Let him go up!
‘People are healed and become more human as they enter into
real relationships with others.’ These are the words of Jean Vanier, the
founder of communities for people with intellectual disabilities and those who
live with them, who this week has been awarded the Templeton Prize. Jean is 86
now and has spent his life discovering, and helping others discover, ways of
breaking down barriers between people – especially between the ‘strong’ and the
‘weak.’ Over the years he has developed a universal heart that includes all
people and longs to see people embrace and listen to each other.

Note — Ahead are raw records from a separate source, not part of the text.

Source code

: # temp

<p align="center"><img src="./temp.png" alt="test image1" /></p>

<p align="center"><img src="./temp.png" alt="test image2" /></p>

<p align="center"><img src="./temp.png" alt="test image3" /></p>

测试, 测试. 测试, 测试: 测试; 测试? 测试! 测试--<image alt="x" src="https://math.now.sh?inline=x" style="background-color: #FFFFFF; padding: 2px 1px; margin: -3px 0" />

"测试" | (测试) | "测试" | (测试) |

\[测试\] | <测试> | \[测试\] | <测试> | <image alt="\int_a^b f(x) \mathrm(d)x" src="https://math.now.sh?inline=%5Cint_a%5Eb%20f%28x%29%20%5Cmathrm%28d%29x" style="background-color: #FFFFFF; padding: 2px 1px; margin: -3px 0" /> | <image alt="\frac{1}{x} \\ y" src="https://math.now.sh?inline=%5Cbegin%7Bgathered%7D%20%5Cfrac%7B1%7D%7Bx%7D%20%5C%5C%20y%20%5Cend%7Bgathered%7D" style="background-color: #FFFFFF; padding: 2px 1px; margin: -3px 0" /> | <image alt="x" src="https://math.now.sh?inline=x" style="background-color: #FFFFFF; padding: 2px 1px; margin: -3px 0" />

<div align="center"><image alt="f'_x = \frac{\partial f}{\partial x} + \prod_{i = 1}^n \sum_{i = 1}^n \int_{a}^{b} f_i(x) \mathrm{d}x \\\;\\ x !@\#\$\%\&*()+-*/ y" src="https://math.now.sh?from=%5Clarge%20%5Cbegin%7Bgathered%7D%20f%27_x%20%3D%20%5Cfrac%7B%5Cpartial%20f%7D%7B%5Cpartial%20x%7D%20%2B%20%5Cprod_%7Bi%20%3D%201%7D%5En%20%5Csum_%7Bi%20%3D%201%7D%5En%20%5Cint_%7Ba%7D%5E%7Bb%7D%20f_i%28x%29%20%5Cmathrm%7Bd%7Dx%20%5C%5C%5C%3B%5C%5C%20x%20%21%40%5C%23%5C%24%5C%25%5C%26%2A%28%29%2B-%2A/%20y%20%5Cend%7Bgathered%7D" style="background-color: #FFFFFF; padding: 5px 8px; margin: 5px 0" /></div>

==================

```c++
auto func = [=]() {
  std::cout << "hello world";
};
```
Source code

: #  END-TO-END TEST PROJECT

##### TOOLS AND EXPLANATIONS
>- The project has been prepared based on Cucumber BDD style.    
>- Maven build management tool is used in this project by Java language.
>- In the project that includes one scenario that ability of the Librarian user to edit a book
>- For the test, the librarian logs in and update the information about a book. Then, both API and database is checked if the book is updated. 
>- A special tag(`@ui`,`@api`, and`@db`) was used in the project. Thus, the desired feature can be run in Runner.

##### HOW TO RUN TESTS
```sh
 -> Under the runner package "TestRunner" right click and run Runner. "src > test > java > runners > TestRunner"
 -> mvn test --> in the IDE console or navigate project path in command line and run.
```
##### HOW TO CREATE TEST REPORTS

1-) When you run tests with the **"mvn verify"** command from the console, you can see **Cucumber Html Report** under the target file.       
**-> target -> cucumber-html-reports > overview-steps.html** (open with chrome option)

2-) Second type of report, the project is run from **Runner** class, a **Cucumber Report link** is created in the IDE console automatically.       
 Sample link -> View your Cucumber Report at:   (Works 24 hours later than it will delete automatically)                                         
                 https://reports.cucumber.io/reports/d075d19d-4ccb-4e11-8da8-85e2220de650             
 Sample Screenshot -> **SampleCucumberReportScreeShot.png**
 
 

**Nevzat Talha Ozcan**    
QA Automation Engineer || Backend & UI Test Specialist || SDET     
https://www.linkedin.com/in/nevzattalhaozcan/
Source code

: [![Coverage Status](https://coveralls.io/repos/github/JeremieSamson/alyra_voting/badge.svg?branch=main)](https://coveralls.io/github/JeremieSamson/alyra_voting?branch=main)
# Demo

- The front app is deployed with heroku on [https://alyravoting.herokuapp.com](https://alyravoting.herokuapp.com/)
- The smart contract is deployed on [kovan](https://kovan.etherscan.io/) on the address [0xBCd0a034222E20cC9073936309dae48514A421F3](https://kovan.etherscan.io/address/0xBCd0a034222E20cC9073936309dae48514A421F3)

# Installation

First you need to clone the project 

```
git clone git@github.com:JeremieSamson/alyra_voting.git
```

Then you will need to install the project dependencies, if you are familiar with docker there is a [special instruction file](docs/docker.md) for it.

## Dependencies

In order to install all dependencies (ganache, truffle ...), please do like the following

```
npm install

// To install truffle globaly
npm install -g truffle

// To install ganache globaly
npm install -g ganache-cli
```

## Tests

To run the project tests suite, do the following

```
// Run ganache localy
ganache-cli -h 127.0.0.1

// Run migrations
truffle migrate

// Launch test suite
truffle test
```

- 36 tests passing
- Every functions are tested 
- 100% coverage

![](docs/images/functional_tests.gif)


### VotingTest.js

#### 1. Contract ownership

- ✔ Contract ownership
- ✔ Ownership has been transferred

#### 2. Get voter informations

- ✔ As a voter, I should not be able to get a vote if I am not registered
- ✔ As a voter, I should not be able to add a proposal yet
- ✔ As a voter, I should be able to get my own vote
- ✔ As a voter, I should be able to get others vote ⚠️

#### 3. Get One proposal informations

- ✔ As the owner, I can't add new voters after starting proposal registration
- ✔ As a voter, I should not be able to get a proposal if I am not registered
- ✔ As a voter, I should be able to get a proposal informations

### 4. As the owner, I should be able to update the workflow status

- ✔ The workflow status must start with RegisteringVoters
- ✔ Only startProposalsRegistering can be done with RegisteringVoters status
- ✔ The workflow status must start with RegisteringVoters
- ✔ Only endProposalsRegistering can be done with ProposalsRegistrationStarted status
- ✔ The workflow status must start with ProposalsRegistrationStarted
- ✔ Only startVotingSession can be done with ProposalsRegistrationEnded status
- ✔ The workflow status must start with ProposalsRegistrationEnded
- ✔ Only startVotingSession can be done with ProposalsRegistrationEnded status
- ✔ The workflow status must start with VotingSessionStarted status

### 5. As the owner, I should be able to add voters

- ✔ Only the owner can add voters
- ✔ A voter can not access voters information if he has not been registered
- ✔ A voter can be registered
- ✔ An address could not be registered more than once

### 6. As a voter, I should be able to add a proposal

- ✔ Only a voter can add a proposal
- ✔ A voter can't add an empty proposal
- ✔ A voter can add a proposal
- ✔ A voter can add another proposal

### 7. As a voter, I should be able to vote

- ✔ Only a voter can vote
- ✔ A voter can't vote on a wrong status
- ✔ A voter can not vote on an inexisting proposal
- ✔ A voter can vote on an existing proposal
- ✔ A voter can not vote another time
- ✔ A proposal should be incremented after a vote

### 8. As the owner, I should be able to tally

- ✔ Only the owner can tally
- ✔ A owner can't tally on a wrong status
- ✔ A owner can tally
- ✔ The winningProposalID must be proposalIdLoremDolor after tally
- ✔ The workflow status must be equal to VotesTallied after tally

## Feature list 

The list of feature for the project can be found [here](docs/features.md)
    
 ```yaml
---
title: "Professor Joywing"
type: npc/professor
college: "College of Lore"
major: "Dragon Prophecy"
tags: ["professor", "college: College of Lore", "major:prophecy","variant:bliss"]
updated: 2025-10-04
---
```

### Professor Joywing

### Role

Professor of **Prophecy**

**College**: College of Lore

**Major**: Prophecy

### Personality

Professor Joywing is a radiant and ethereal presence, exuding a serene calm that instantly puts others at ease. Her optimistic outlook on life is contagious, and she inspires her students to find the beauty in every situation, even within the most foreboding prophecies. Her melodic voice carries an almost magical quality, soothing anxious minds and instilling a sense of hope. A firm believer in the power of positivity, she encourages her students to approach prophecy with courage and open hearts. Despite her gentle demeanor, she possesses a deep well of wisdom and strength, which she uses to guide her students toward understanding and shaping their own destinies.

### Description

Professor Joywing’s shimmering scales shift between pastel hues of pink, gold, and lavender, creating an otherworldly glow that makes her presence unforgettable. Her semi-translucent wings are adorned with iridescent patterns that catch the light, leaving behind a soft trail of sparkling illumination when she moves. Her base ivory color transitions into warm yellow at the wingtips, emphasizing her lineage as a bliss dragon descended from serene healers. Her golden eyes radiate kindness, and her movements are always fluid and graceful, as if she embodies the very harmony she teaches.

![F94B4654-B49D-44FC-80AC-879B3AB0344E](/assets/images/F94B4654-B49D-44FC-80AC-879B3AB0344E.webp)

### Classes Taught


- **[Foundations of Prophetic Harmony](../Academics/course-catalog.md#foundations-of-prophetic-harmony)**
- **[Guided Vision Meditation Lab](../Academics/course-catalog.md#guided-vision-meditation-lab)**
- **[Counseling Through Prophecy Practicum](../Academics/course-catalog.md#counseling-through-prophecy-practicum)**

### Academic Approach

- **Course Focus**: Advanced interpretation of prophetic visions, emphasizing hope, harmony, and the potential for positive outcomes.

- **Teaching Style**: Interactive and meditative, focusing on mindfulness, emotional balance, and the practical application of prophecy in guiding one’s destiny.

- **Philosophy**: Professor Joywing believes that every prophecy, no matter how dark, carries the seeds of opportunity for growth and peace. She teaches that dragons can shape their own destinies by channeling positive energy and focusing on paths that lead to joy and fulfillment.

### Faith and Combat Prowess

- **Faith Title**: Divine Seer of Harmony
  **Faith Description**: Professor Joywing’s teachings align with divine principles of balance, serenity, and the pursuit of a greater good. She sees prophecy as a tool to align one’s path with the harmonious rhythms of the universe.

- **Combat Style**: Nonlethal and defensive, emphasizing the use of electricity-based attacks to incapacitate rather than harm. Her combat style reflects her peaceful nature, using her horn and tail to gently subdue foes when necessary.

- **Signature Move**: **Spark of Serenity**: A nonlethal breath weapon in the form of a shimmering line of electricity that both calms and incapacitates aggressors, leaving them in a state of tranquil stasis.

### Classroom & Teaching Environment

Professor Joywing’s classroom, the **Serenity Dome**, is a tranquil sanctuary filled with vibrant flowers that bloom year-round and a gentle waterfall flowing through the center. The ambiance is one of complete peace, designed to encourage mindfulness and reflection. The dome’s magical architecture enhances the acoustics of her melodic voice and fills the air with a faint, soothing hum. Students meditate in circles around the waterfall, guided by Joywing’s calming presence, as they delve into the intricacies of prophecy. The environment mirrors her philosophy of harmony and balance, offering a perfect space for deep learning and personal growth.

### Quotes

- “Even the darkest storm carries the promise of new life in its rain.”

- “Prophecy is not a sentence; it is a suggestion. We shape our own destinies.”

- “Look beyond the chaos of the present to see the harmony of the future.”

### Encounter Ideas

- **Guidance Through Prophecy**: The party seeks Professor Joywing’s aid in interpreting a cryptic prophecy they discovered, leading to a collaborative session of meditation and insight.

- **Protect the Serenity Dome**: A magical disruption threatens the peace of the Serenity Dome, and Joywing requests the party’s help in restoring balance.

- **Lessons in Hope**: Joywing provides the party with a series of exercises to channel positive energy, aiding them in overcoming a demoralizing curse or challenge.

He learnt this the hard way, by deciding to open a house and
welcome two profoundly intellectually handicapped people to live with him. At
first he thought he was helping them but he soon discovered that they were
doing far more for him. He had been in the navy and a university lecturer and
was competent in practical and academic matters. But he says he was
impoverished in the ways of the heart. His two companions opened up in him
whole areas of his being that he had kept hidden and of which he was
frightened. He discovered he had the potential for hatred and violence and
Raphaël and Philippe, his companions, revealed to him his own darkness. They
did this not in words but in responding to his offer of friendship, of
relationship, by being blunt, honest and open, things that were natural for
them.
As his work grew and people came to join him and then found
other communities, he helped them to come in touch with their own suppressed
inner selves. The result was an inner freedom and an ability to relate to
people whom otherwise they would have shunned. Jean believes this is a simple
message that can break down barriers between ‘enemies’ – be they Muslims and
Christians, rich and poor, healthy and sick and so forth; all the divisions we
know exist in our world.
The Jews experienced this in a way. They were in desolation
in exile, especially when they realised they had blown it and it was their own
fault that calamity had come on them. God saw their misery and, through the
pagan king Cyrus, restored them to their inheritance. Cyrus says, ‘God has
ordered me to build him a temple in Jerusalem and whoever there is among you of
his people, let him go up and build it!’ To ‘go up’ is to go from where I am
now to another place. It is to leave a place that is familiar and go to
somewhere new with all the anxiety that might involve. That was what Jean did
when he started living with Raphaël and Philippe.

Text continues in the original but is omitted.